So I'm stuck in a Blizzard tonight in Halifax, a good night for some beers and relaxing. I go down to the bathroom to make room for the next beer, do my business and flush. As i'm getting a beer from the fridge I hear a clicking noise from the bathroom as the toilet completes the flushing cycle. I go to investigate and find the entire roll of Toilet paper on the floor unravelled. A little freaky, to say the least. Since I didn't use the TP for a Piss, I can't figure out what happened or how the Tp had enough inertia to unravel (it was almost a full roll). Do I have a Bathroom Ghost? If so couldn't this ghost pick a better place to hang? BTW yes I washed my hands.
You don't have a crapper ghost. There's a logical explanation: You see, when you opened the toilet lid, the sudden decompression of the air molecules in the toilet air caused iron particles to escape from the toilet lid hinge and land on the toilet paper roll. The magnetic field of the Earth, increased by the amount of moisture in the air, pulled the iron particles, which were bonded to the paper, toward Earth. There you have it folks. [/thread]
Unnnn (Head asplodes...) Ok, So if 1 reverse the polarity of the earth the TP should re -roll itself.
Technically, the paper would still be on the ground. If you seperate the atoms of Earth and keep them at enough of a distance however, you can eliminate gravity!! I think...
You west coasters have an answer for everything, don't you? (wishes a crapper ghost upon Turbocharger)
You cannot "wish" a crapper ghost upon a person. You must transport it there by tapping into one of the many dimensions that occupies the space that our dimension is in. By placing it in there and opening the dimension here, the ghost will arrive here.
(Opens rift into Turbochargers Bathroom) Man this damn trans-dimensional machine is going to wreak havoc on my power bill, but it's worth it. Man it still wigs me out, though. Not to mention the waste of TOilet paper.
So true it hurts. Even of there was a ghost what’s it going to do it’s dead? I would be all like “Hay ghost I’m sorry you are like dead and all but some of us have to go to the work in the morning so could you stop messing around? Cool thanks.”
That was going to be my explanation.
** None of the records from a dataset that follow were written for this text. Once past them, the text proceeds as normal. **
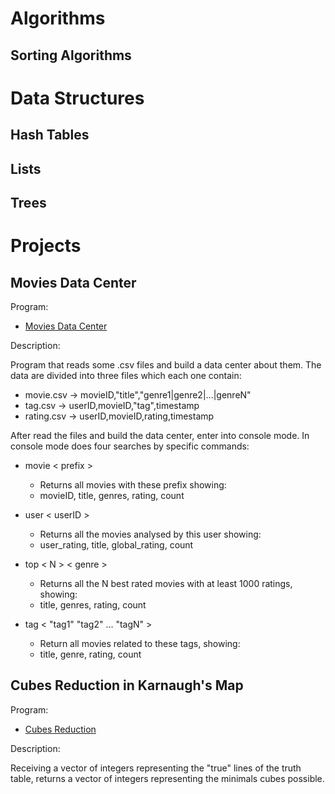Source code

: # Algorithms

## Sorting Algorithms

# Data Structures

## Hash Tables

## Lists

## Trees

# Projects

## Movies Data Center
Program:
* [Movies Data Center]()

Description:

Program that reads some .csv files and build a data center about them.
The data are divided into three files which each one contain:

* movie.csv  -> movieID,"title","genre1|genre2|...|genreN"
* tag.csv    -> userID,movieID,"tag",timestamp
* rating.csv -> userID,movieID,rating,timestamp

After read the files and build the data center, enter into console mode.
In console mode does four searches by specific commands:

* movie < prefix >
    * Returns all movies with these prefix showing:
    * movieID, title, genres, rating, count

* user < userID >
    * Returns all the movies analysed by this user showing:
    * user_rating, title, global_rating, count

* top < N > < genre >
    * Returns all the N best rated movies with at least 1000 ratings, showing:
    * title, genres, rating, count

* tag < "tag1" "tag2" ... "tagN" >
    * Return all movies related to these tags, showing:
    * title, genre, rating, count


## Cubes Reduction in Karnaugh's Map
Program:
* [Cubes Reduction](https://github.com/Xandynhu/Algorithms/tree/main/src/Projects/Cubes%20Reduction%20Karnaugh's%20Map)

Description:

Receiving a vector of integers representing the "true" lines of the truth table, returns a vector of integers representing the minimals cubes possible.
In your drunken stupor you unraveled the TP and forgot you did it.
I'd say you somehow knocked the toilet paper roll and unrolled it as you left the bathroom and then the clicking noise was an entirely unrelated issue with the toilet that simply made you notice that the toilet paper had be unrolled. No such thing as ghosts.
I admit that I may have knocked it but if you've ever tried unrolling 3/4 of a roll of TP it usually takes more than a knock. I'm not a ghost believing type of guy either, I'll just chalk it up to one of life's weirdnesses.